(Raw data)
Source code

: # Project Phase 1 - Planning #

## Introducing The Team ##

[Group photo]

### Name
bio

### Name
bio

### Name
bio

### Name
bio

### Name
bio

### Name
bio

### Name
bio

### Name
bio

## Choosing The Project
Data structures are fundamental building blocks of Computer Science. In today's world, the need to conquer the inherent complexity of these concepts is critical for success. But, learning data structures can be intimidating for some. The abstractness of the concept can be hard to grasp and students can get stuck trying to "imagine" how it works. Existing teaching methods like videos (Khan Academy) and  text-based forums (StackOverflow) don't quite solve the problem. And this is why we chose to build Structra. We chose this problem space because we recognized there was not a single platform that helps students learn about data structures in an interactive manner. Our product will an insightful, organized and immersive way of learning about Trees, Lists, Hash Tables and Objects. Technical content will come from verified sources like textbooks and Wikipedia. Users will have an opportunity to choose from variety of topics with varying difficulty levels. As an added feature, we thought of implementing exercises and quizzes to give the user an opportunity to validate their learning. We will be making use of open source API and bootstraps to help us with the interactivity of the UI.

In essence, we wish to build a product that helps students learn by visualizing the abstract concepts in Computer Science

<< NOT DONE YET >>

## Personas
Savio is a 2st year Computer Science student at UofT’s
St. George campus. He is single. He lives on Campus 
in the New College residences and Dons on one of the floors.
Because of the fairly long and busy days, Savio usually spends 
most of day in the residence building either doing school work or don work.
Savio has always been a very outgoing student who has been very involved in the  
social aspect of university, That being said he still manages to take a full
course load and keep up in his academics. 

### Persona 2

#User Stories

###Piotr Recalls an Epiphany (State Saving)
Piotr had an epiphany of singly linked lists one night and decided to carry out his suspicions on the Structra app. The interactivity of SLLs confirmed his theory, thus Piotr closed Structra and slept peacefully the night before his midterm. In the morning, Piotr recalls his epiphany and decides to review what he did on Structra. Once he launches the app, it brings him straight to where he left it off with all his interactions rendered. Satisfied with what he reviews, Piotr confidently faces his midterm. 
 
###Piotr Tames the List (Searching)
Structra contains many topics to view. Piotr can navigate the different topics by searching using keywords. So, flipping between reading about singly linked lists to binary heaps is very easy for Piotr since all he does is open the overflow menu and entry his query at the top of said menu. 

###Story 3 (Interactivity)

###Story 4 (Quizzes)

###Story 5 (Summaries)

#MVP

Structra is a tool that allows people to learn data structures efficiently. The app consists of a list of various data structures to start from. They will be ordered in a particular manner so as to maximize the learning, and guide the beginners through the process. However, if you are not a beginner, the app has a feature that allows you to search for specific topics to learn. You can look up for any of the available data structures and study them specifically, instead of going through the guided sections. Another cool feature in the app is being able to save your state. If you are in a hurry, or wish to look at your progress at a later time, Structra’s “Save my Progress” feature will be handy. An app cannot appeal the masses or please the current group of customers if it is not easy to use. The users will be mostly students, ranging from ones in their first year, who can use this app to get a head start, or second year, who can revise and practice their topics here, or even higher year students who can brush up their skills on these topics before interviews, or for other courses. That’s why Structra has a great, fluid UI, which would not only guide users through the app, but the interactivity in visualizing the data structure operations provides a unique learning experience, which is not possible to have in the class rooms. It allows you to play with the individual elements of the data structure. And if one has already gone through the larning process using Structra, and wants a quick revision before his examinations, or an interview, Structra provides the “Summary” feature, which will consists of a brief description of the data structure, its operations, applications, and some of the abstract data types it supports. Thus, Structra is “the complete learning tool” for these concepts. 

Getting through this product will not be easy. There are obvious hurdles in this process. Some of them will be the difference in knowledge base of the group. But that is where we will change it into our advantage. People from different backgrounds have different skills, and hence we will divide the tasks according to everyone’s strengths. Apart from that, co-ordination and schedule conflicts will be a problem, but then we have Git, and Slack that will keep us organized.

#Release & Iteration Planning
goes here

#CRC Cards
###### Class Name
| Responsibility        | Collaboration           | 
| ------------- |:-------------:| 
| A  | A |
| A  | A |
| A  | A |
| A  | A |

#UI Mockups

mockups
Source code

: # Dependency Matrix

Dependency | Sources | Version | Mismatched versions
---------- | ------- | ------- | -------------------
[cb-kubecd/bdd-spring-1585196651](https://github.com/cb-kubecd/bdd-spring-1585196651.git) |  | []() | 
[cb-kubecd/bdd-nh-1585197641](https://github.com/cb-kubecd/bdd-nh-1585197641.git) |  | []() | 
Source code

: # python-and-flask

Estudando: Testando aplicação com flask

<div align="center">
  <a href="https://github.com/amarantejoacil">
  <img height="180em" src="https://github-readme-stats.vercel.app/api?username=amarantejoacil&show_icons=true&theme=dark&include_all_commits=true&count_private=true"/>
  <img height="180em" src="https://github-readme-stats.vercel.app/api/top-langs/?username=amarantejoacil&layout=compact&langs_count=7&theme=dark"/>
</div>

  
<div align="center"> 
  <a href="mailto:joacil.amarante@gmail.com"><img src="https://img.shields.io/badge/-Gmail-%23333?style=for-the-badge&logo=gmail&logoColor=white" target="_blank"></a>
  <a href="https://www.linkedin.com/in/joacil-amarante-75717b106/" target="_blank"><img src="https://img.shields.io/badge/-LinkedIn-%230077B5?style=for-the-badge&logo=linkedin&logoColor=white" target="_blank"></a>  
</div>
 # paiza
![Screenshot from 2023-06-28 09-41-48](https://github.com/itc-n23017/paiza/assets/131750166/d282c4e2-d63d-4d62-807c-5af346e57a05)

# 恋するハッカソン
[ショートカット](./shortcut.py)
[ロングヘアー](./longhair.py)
(End Raw data)
Word for word, output the lines of the data from its first line through the line where "## Choosing The Project" appears, and stop there.

_Expected answer_
Source code

: # Project Phase 1 - Planning #

## Introducing The Team ##

[Group photo]

### Name
bio

### Name
bio

### Name
bio

### Name
bio

### Name
bio

### Name
bio

### Name
bio

### Name
bio

## Choosing The Project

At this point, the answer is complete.